Richiesta dall'assessore Donazzan una presentazione delle prospettive industriali del sito di Maserada e il piano occupazionale

La sede della "Monti"

Nuovo incontro oggi, giovedì, a Venezia del tavolo regionale dedicato alla situazione aziendale della Tessitura Monti, il gruppo tessile di Maserada di Piave che conta 248 dipendenti. Al tavolo, gestito dall’unità di crisi della Regione Veneto, hanno partecipato i vertici aziendali assistiti da Confindustria e le organizzazioni sindacali. Nel corso dell’incontro l’azienda ha annunciato che sono in corso trattative in stato avanzato con un fondo svizzero, specializzato in ristrutturazioni industriali, in merito all’eventuale cessione dell’azienda di Maserada.

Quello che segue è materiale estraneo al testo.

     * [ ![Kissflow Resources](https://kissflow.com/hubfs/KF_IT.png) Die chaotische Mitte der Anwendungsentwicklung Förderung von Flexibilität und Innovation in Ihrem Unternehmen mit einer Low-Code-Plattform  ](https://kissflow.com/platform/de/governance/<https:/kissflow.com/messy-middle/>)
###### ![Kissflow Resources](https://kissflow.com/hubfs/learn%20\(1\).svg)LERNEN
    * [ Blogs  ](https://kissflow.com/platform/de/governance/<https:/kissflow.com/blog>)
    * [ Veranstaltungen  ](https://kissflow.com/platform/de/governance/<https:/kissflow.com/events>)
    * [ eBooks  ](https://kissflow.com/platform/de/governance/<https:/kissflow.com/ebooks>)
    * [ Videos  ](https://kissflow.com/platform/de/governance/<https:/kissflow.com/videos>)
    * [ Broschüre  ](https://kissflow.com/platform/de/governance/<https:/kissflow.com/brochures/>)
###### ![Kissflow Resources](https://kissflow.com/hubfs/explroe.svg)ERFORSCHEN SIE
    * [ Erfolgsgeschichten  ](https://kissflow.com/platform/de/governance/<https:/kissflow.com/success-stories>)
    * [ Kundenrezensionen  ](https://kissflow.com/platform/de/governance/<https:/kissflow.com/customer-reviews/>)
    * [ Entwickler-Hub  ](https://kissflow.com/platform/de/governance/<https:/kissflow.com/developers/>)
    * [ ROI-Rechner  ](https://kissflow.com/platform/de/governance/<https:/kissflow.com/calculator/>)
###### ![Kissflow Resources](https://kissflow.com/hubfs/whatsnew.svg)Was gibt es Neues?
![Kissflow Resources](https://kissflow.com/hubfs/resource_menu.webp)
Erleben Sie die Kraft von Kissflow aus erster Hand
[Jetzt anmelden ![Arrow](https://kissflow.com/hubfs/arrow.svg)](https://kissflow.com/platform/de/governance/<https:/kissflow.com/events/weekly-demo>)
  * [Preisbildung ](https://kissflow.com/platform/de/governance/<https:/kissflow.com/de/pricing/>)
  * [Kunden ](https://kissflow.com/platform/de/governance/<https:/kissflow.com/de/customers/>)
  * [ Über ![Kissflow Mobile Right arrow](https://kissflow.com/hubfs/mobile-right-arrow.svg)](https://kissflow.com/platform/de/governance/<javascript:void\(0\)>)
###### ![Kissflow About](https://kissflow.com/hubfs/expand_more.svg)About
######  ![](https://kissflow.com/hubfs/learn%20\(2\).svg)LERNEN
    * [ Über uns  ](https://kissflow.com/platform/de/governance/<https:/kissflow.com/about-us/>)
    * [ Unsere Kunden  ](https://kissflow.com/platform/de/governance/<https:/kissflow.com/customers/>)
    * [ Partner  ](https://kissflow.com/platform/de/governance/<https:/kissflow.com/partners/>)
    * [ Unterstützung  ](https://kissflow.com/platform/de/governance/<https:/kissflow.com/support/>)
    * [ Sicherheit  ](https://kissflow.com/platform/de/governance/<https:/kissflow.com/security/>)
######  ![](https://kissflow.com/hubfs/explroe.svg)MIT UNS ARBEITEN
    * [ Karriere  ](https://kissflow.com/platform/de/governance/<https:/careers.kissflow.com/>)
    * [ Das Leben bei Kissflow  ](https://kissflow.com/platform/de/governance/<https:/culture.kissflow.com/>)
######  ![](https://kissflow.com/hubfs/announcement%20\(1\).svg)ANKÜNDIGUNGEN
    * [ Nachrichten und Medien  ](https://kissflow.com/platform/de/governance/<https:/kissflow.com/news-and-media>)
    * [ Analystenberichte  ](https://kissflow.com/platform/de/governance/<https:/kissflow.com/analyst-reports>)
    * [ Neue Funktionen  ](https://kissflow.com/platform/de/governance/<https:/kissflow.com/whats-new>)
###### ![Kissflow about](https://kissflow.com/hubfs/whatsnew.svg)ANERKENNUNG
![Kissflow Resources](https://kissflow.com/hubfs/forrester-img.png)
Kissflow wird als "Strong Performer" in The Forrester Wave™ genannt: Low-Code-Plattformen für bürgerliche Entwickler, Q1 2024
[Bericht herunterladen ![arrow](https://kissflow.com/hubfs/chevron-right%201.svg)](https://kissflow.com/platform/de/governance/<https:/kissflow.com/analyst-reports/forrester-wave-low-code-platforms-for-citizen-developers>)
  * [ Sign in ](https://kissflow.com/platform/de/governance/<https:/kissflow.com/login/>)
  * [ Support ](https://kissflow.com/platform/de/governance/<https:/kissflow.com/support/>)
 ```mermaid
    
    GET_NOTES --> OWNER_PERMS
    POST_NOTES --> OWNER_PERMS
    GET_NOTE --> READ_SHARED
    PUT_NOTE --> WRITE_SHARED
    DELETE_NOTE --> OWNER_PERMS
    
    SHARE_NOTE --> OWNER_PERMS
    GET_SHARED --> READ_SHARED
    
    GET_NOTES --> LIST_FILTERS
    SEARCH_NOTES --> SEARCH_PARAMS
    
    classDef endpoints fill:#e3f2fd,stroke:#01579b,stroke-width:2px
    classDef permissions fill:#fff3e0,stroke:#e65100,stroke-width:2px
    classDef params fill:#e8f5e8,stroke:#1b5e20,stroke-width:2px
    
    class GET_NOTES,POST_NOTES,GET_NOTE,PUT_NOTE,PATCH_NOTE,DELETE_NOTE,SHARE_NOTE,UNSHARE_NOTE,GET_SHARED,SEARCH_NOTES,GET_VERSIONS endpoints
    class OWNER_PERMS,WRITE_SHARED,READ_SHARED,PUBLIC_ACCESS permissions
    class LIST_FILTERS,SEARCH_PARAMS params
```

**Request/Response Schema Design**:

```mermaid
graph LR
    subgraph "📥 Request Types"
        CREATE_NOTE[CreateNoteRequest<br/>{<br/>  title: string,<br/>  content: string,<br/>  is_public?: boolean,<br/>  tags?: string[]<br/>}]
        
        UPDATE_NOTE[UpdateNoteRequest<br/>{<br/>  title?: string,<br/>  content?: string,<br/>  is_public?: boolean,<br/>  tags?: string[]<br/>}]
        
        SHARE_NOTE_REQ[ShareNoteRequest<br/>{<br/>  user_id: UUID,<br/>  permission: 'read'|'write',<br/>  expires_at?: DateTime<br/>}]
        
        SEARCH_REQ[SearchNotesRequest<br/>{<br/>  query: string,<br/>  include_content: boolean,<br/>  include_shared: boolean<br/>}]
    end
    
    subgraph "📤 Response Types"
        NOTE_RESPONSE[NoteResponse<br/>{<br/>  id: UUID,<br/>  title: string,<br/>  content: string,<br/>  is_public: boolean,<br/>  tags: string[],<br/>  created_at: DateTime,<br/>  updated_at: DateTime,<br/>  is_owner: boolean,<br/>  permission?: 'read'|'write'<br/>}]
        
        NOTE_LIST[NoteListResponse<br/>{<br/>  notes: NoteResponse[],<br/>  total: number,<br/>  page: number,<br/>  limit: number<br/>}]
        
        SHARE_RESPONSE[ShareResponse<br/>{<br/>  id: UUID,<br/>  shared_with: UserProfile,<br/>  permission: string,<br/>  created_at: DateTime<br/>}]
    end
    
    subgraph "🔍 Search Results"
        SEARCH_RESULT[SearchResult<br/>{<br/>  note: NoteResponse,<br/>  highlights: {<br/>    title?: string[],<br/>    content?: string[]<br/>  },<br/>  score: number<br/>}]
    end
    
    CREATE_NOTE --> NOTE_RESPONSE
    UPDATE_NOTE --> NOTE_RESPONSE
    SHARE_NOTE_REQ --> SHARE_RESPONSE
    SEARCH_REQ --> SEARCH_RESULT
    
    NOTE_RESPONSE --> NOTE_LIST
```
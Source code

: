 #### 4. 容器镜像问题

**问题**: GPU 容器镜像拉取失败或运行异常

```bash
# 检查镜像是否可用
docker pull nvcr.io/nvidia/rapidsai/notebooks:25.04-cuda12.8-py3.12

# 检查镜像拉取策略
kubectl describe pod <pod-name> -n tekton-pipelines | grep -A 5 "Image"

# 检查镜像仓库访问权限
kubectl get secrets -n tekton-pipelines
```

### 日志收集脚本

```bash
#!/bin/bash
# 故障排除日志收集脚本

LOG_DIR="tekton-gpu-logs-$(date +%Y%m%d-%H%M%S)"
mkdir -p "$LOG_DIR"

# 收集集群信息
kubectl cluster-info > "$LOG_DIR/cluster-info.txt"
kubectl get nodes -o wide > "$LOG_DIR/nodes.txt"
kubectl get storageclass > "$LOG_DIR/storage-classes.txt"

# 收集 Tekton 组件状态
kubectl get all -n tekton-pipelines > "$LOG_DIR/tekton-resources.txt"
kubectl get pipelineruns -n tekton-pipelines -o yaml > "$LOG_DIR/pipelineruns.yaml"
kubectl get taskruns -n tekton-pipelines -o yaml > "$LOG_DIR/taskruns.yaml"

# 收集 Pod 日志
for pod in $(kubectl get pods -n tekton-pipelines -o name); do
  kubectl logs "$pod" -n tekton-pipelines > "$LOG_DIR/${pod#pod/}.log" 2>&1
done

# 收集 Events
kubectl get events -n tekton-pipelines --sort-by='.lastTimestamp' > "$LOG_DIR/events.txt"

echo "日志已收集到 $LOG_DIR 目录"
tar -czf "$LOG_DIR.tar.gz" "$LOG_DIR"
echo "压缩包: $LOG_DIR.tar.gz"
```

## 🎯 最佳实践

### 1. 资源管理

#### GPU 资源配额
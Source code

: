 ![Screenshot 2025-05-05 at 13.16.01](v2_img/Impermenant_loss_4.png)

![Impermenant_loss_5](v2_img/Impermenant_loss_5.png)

La Regione, tramite l’unità di crisi, ha chiesto - in accordo con le organizzazioni sindacali - che, qualora le trattative arrivino a concretizzare l’operazione di cessione dell’azienda al fondo,  il fondo acquirente e l’attuale proprietà di Monti presentino formalmente in sede istituzionale, alla presenza dell’assessore regionale al lavoro Elena Donazzan, le prospettive industriali del sito di Maserada e il piano occupazionale a tutela delle maestranze attualmente in forza nel quartier generale trevigiano del gruppo. Tutte le parti presenti hanno condiviso l’impegno a tale passaggio. Il tavolo regionale rimane pertanto aperto.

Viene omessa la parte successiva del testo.